Re: [PATCH] [RESEND] Do not modify perf bias performance setting by default at boot

From: Rafael J. Wysocki
Date: Wed Mar 20 2019 - 18:18:17 EST


On Wed, Mar 20, 2019 at 3:17 PM Thomas Renninger <trenn@xxxxxxx> wrote:
>
> Rafael,
>
> I top post the general things and answer in only a few sentences embedded in
> context below:
>
> I very much honour your work and your neutral opinions and reasoning and
> I always have.
>
> This patch is a resend and while I try to come up with alternative hacks,
> there still is no solution, not even a suggestion.

I have a patch to rework the EPB handling to avoid the offline/online
and suspend/resume issues which I'm going to post shortly. It doesn't
change the current behavior on the first CPU bring-up, however, so
feel free to adjust it to your needs.

> I sent the patch 3 years ago:
> https://lkml.org/lkml/2016/2/26/675
> And I found this when doing performance analysis with Mel (Gorman).
>
> This time Hannes (Reinicke) stumbled over it, while he was working on
> performance tests on NVE over fabrics.
>
> We need this fixed and I am going to repush this into our kernel(s) now.

I'd recommend to wait for a while with that.

> On Monday, March 18, 2019 11:57:08 PM CET Rafael J. Wysocki wrote:
> > On Mon, Mar 18, 2019 at 2:22 PM Thomas Renninger <trenn@xxxxxxx> wrote:
> > > On Monday, March 18, 2019 12:40:46 PM CET Rafael J. Wysocki wrote:
> > > > On Mon, Mar 18, 2019 at 12:15 PM Thomas Renninger <trenn@xxxxxxx> wrote:
> > > ...
>
> ...
>
> > > > > > It may not match every setup perfectly, but at least it
> > > > > > is consistent. Why exactly is it worse than whatever the BIOS has
> > > > > > set?
> > > > >
> > > > > Because there may be BIOS settings for the CPU which justify
> > > > > initialization
> > > > > of the Perf BIAS value by BIOS.
> > > >
> > > > Well, the EPB is there for users to set it via the OS. The BIOS
> > > > setting is not guaranteed to work for all users anyway.
> > >
> > > Who says that?
> >
> > I do.
>
> And this is the reason you do not see much patches from myself anymore over
> the last years.
> It's certainly not your fault.
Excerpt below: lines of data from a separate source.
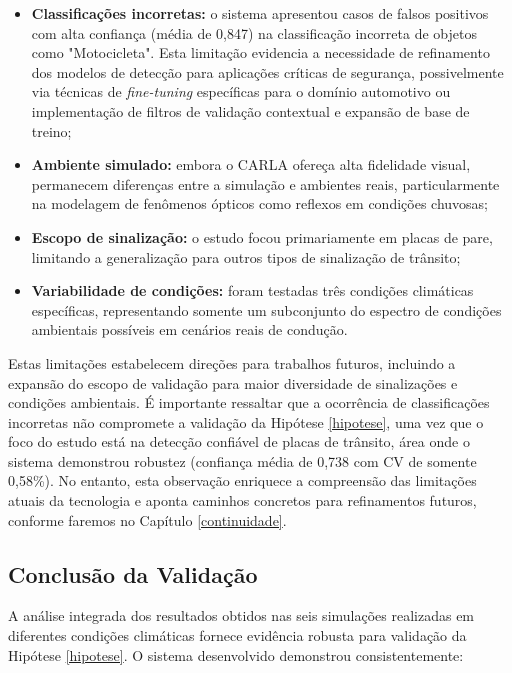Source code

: \begin{itemize}
    \item \textbf{Classificações incorretas:} o sistema apresentou casos de falsos positivos com alta confiança (média de 0,847) na classificação incorreta de objetos como "Motocicleta". Esta limitação evidencia a necessidade de refinamento dos modelos de detecção para aplicações críticas de segurança, possivelmente via técnicas de \textit{fine-tuning} específicas para o domínio automotivo ou implementação de filtros de validação contextual e expansão de base de treino;
    
    \item \textbf{Ambiente simulado:} embora o CARLA ofereça alta fidelidade visual, permanecem diferenças entre a simulação e ambientes reais, particularmente na modelagem de fenômenos ópticos como reflexos em condições chuvosas;
    
    \item \textbf{Escopo de sinalização:} o estudo focou primariamente em placas de pare, limitando a generalização para outros tipos de sinalização de trânsito;
    
    \item \textbf{Variabilidade de condições:} foram testadas três condições climáticas específicas, representando somente um subconjunto do espectro de condições ambientais possíveis em cenários reais de condução.
\end{itemize}

Estas limitações estabelecem direções para trabalhos futuros, incluindo a expansão do escopo de validação para maior diversidade de sinalizações e condições ambientais.
É importante ressaltar que a ocorrência de classificações incorretas não compromete a validação da Hipótese \ref{hipotese}, uma vez que o foco do estudo está na detecção confiável de placas de trânsito, área onde o sistema demonstrou robustez (confiança média de 0,738 com CV de somente 0,58\%). No entanto, esta observação enriquece a compreensão das limitações atuais da tecnologia e aponta caminhos concretos para refinamentos futuros, conforme faremos no Capítulo \ref{continuidade}.

\subsection{Conclusão da Validação}

A análise integrada dos resultados obtidos nas seis simulações realizadas em diferentes condições climáticas fornece evidência robusta para validação da Hipótese \ref{hipotese}. O sistema desenvolvido demonstrou consistentemente:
I had quite some discussions with Len about
> specification and BIOS breakages.
>
> Especially in the CPU powersave area, idle states and cpufreq drivers, Intel
> was doing it differently all time long the last 5 years. Ignoring their own
> specifications, ignoring possible BIOS settings and changing kernel and
> userspace interfaces all the time.

It looks like you are generally frustrated and hopefully this isn't my fault.

I would like you to be more specific, though.
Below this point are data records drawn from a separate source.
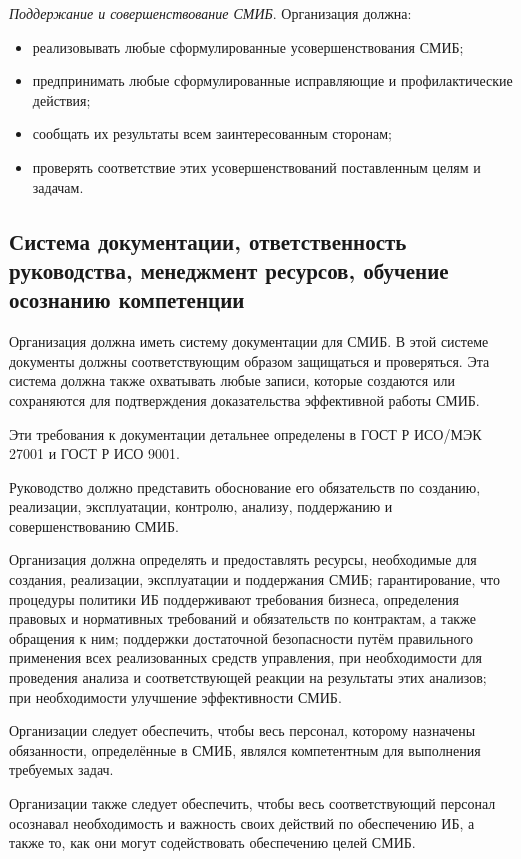 \documentclass[12pt, russian, oneside, article]{ncc}
\begin{document}
\emph{Поддержание и совершенствование СМИБ}. Организация должна:
\begin{itemize}
\item реализовывать любые сформулированные усовершенствования СМИБ;
\item предпринимать любые сформулированные исправляющие и профилактические действия;
\item сообщать их результаты всем заинтересованным сторонам;
\item проверять соответствие этих усовершенствований поставленным целям и задачам.
\end{itemize}
\subsection{Система документации, ответственность руководства, менеджмент ресурсов, обучение осознанию компетенции}
\label{sec-4_3}


Организация должна иметь систему документации для СМИБ. В этой системе документы должны соответствующим образом защищаться и проверяться. Эта система должна также охватывать любые записи, которые создаются или сохраняются для подтверждения доказательства эффективной работы СМИБ.

Эти требования к документации детальнее определены в ГОСТ Р ИСО/МЭК 27001 и ГОСТ Р ИСО 9001.

Руководство должно представить обоснование его обязательств по созданию, реализации, эксплуатации, контролю, анализу, поддержанию и совершенствованию СМИБ.

Организация должна определять и предоставлять ресурсы, необходимые для создания, реализации, эксплуатации и поддержания СМИБ; гарантирование, что процедуры политики ИБ поддерживают требования бизнеса, определения правовых и нормативных требований и обязательств по контрактам, а также обращения к ним; поддержки достаточной безопасности путём правильного применения всех реализованных средств управления, при необходимости для проведения анализа и соответствующей реакции на результаты этих анализов; при необходимости улучшение эффективности СМИБ.

Организации следует обеспечить, чтобы весь персонал, которому назначены обязанности, определённые в СМИБ, являлся компетентным для выполнения требуемых задач.

Организации также следует обеспечить, чтобы весь соответствующий персонал осознавал необходимость и важность своих действий по обеспечению ИБ, а также то, как они могут содействовать обеспечению целей СМИБ.
\end{document}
> And now I have the discussion again...

What discussion?

> While it is related to this patch, it gets off topic.
> I guess there should be a more general thread on lkml:
> "Do not change APIs every second day"
> Up to userspace, but also to BIOS.

I have no idea what you mean here, sorry.

> > And then we can get back to the initial setting discussion.
>
> Let's stick to this topic in this thread.
> There is no reason to not find a proper fix for this meanwhile.
>
> Overriding the BIOS setting should IMO only take place:
> - if lifetime of CPU could be affected as you mentioned. But in this case the
> affected CPUs should be matched
> - if we expect that there are BIOSes which "want to set this value to 6,
> but may have forgotten to do so", as mentioned in the original patch
> from Len. BIOSes where this is the case should get a quirk to set it to 6.

On all of the laptops in my office where EPB is present the initial
value of it is 0 and I don't honestly think that this is really
intentional. It looks to me like they don't initialize the EPB at
all, which unfortunately is hard to distinguish from an intentional
'performance' setting.

>
> Still, ideally the whole overriding and the message should vanish IMO.

We may consider doing that, but let's fix clear bugs first.

> Last time I sent this patch your answer was:
> "I need to talk to Len about that,"
> https://lkml.org/lkml/2016/3/4/371
>
> But as this is x86 kernel core code, I guess this should be discussed and
> pushed by the general x86 maintainers anyway. Sigh.